Work instructions → What is needed is an exact repetition of the lines below, from the first one through the one holding "# Setting up the Project", with no pictures and nothing else.

Data to examine →
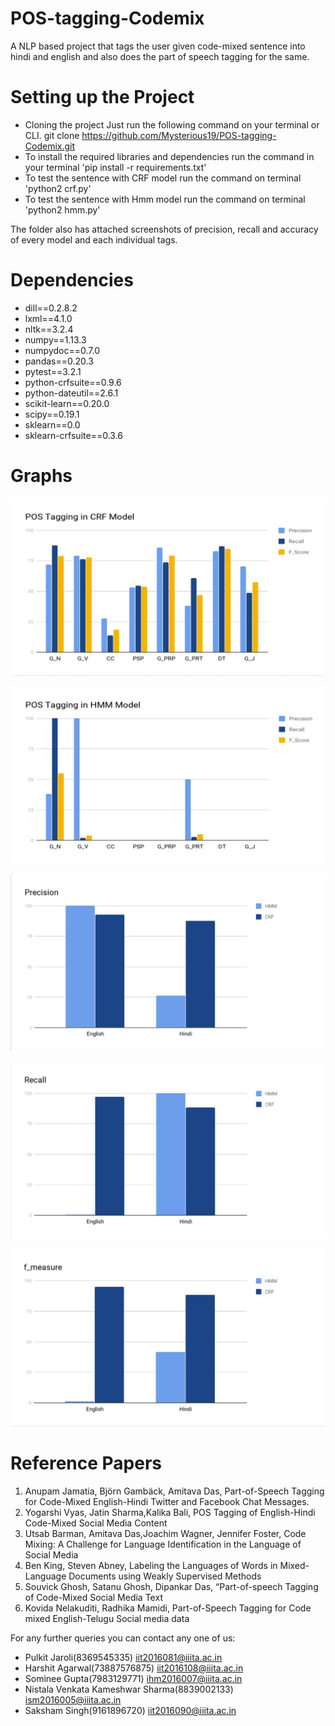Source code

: # POS-tagging-Codemix

A NLP based project that tags the user given code-mixed sentence into hindi and english and also does the part of speech tagging for the same.
# Setting up the Project

  - Cloning the project Just run the following command on your terminal or CLI. git clone https://github.com/Mysterious19/POS-tagging-Codemix.git
  - To install the required libraries and dependencies run the command in your terminal 'pip install -r requirements.txt'
  - To test the sentence with CRF model run the command on terminal 'python2 crf.py'
  - To test the sentence with Hmm model run the command on terminal 'python2 hmm.py'


The folder also has attached screenshots of precision, recall and accuracy of every model and each individual tags.

# Dependencies

- dill==0.2.8.2
- lxml==4.1.0
- nltk==3.2.4
- numpy==1.13.3
- numpydoc==0.7.0
- pandas==0.20.3
- pytest==3.2.1
- python-crfsuite==0.9.6
- python-dateutil==2.6.1
- scikit-learn==0.20.0
- scipy==0.19.1
- sklearn==0.0
- sklearn-crfsuite==0.3.6

# Graphs
 
![CRF](https://github.com/Mysterious19/POS-tagging-Codemix/blob/master/Graphs/POS%20CRF.jpg)

![Hmm](https://github.com/Mysterious19/POS-tagging-Codemix/blob/master/Graphs/POS%20HMM.jpg)

![precision](https://github.com/Mysterious19/POS-tagging-Codemix/blob/master/Graphs/Precison%20Language.jpg)

![recall](https://github.com/Mysterious19/POS-tagging-Codemix/blob/master/Graphs/Recall%20Language.jpg)

![f_measure](https://github.com/Mysterious19/POS-tagging-Codemix/blob/master/Graphs/F_Measure%20Language.jpg)

# Reference Papers

1) Anupam Jamatia, Björn Gambäck, Amitava Das, Part-of-Speech Tagging for
Code-Mixed English-Hindi Twitter and Facebook Chat Messages.
2) Yogarshi Vyas, Jatin Sharma,Kalika Bali, POS Tagging of English-Hindi Code-Mixed
Social Media Content
3) Utsab Barman, Amitava Das,Joachim Wagner, Jennifer Foster, Code Mixing: A
Challenge for Language Identification in the Language of Social Media
4) Ben King, Steven Abney, Labeling the Languages of Words in Mixed-Language
Documents using Weakly Supervised Methods
5) Souvick Ghosh, Satanu Ghosh, Dipankar Das, “Part-of-speech Tagging of
Code-Mixed Social Media Text
6) Kovida Nelakuditi, Radhika Mamidi, Part-of-Speech Tagging for Code mixed
English-Telugu Social media data

For any further queries you can contact any one of us:
- Pulkit Jaroli(8369545335) iit2016081@iiita.ac.in
- Harshit Agarwal(73887576875) iit2016108@iiita.ac.in
- Sominee Gupta(7983129771) ihm2016007@iiita.ac.in
- Nistala Venkata Kameshwar Sharma(8839002133) ism2016005@iiita.ac.in
- Saksham Singh(9161896720) iit2016090@iiita.ac.in
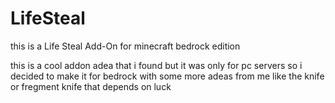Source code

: # LifeSteal
this is a Life Steal Add-On for minecraft bedrock edition


this is a cool addon adea that i found but it was only for pc servers so i decided to make it for bedrock with some more adeas from me like the knife or fregment knife that depends on luck
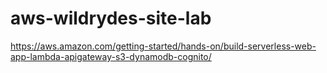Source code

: # aws-wildrydes-site-lab
https://aws.amazon.com/getting-started/hands-on/build-serverless-web-app-lambda-apigateway-s3-dynamodb-cognito/
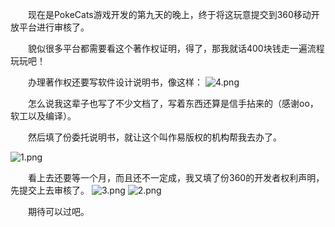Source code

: &emsp;&emsp;现在是PokeCats游戏开发的第九天的晚上，终于将这玩意提交到360移动开放平台进行审核了。

&emsp;&emsp;貌似很多平台都需要看这个著作权证明，得了，那我就话400块钱走一遍流程玩玩吧！

&emsp;&emsp;办理著作权还要写软件设计说明书，像这样：
<img src="https://i.loli.net/2018/01/31/5a71d6d8842ef.png" alt="4.png" title="4.png" />

&emsp;&emsp;怎么说我这辈子也写了不少文档了，写着东西还算是信手拈来的（感谢oo，软工以及编译）。

&emsp;&emsp;然后填了份委托说明书，就让这个叫作易版权的机构帮我去办了。

<img src="https://i.loli.net/2018/01/31/5a71d6126ad6d.png" alt="1.png" title="1.png" />

&emsp;&emsp;看上去还要等一个月，而且还不一定成，我又填了份360的开发者权利声明，先提交上去审核了。
<img src="https://i.loli.net/2018/01/31/5a71d6137ad1f.png" alt="3.png" title="3.png" />
<img src="https://i.loli.net/2018/01/31/5a71d612dfe85.png" alt="2.png" title="2.png" />

&emsp;&emsp;期待可以过吧。
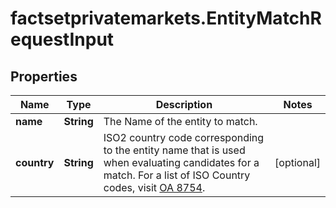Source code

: # factsetprivatemarkets.EntityMatchRequestInput

## Properties

Name | Type | Description | Notes
------------ | ------------- | ------------- | -------------
**name** | **String** | The Name of the entity to match. | 
**country** | **String** | ISO2 country code corresponding to the entity name that is used when evaluating candidates for a match. For a list of ISO Country codes, visit [OA 8754](https://my.apps.factset.com/oa/pages/8754).  | [optional] 


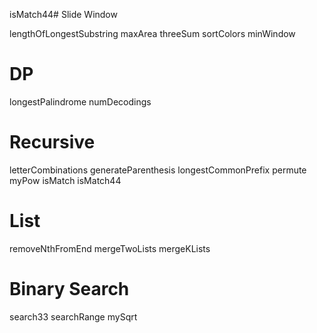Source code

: isMatch44# Slide Window

lengthOfLongestSubstring
maxArea
threeSum
sortColors
minWindow

# DP

longestPalindrome
numDecodings

# Recursive

letterCombinations
generateParenthesis
longestCommonPrefix
permute
myPow
isMatch
isMatch44

# List

removeNthFromEnd
mergeTwoLists
mergeKLists

# Binary Search

search33
searchRange
mySqrt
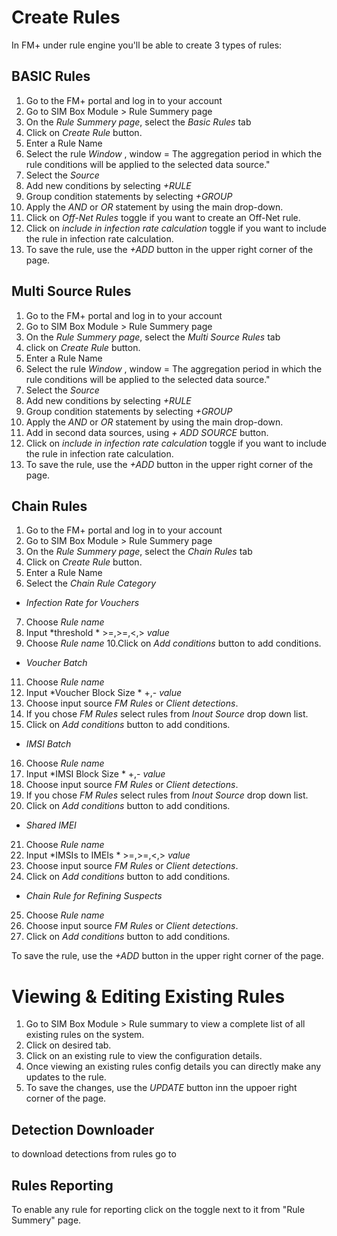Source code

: # Create Rules
In FM+ under rule engine you'll be able to create 3 types of rules:

## BASIC Rules

1. Go to the FM+ portal and log in to your account
2. Go to SIM Box Module > Rule Summery page
3. On the *Rule Summery page*, select the *Basic Rules* tab
4. Click on *Create Rule* button.
5. Enter a Rule Name
6. Select the rule *Window* , window = The aggregation period in which the rule conditions will be applied to the selected data source."
7. Select the *Source*
8. Add new conditions by selecting *+RULE*
9. Group condition statements by selecting *+GROUP*
10. Apply the *AND* or *OR* statement by using the main drop-down.
11. Click on *Off-Net Rules* toggle if you want to create an Off-Net rule.
12. Click on *include in infection rate calculation* toggle if you want to include the rule in infection rate calculation.
13. To save the rule, use the *+ADD* button in the upper right corner of the page.

## Multi Source Rules

1. Go to the FM+ portal and log in to your account
2. Go to SIM Box Module > Rule Summery page
3. On the *Rule Summery page*, select the *Multi Source Rules* tab
4. click on *Create Rule* button.
5. Enter a Rule Name
6. Select the rule *Window* , window = The aggregation period in which the rule conditions will be applied to the selected data source."
7. Select the *Source*
8. Add new conditions by selecting *+RULE*
9. Group condition statements by selecting *+GROUP*
10. Apply the *AND* or *OR* statement by using the main drop-down.
11. Add in second data sources, using *+ ADD SOURCE* button.
12. Click on *include in infection rate calculation* toggle if you want to include the rule in infection rate calculation.
13. To save the rule, use the *+ADD* button in the upper right corner of the page.
    
## Chain Rules

1. Go to the FM+ portal and log in to your account
2. Go to SIM Box Module > Rule Summery page
3. On the *Rule Summery page*, select the *Chain Rules* tab
4. Click on *Create Rule* button.
5. Enter a Rule Name
6. Select the  *Chain Rule Category*

+ *Infection Rate for Vouchers*
7. Choose *Rule name*
8. Input *threshold * >=,>=,<,> *value*
9. Choose *Rule name*
10.Click on *Add conditions* button to add conditions.
  
+ *Voucher Batch*
11. Choose *Rule name*
12. Input *Voucher Block Size * +,- *value*
13. Choose input source *FM Rules* or *Client detections*.
14. If you chose *FM Rules* select rules from *Inout Source* drop down list.
15. Click on *Add conditions* button to add conditions.
  
+ *IMSI Batch*
16. Choose *Rule name*
17. Input *IMSI Block Size * +,- *value*
18. Choose input source *FM Rules* or *Client detections*.
19. If you chose *FM Rules* select rules from *Inout Source* drop down list.
20. Click on *Add conditions* button to add conditions.
  
+ *Shared IMEI*
21. Choose *Rule name*
22. Input *IMSIs to IMEIs * >=,>=,<,> *value*
23. Choose input source *FM Rules* or *Client detections*.
24. Click on *Add conditions* button to add conditions.
  
+ *Chain Rule for Refining Suspects*
25. Choose *Rule name*
26. Choose input source *FM Rules* or *Client detections*.
27. Click on *Add conditions* button to add conditions.

  
To save the rule, use the *+ADD* button in the upper right corner of the page.

# Viewing & Editing Existing Rules
1. Go to SIM Box Module > Rule summary to view a complete list of all existing rules on the system.
2. Click on desired tab.
3. Click on an existing rule to view the configuration details.
4. Once viewing an existing rules config details you can directly make any updates to the rule.
5. To save the changes, use the *UPDATE* button inn the uppoer right corner of the page. 

## Detection Downloader

to download detections from rules go to 

## Rules Reporting

To enable any rule for reporting click on the toggle next to it from "Rule Summery" page.
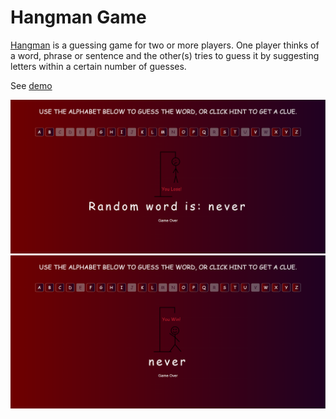 # Hangman Game
[Hangman](https://shakiba-vakili.github.io/Hangman-Game/) is a guessing game for two or more players. One player thinks of a word, phrase or sentence and the other(s) tries to guess it by suggesting letters within a certain number of guesses.

See [demo](https://shakiba-vakili.github.io/Hangman-Game/)

<img src="Hangman-Game.png" alt="Hangman-Game demo" title="Hangman-Game"  />
<img src="Hangman-Game2.png" alt="Hangman-Game demo" title="Hangman-Game"  />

Solution to this task →
Source code

: # POS-tagging-Codemix

A NLP based project that tags the user given code-mixed sentence into hindi and english and also does the part of speech tagging for the same.
# Setting up the Project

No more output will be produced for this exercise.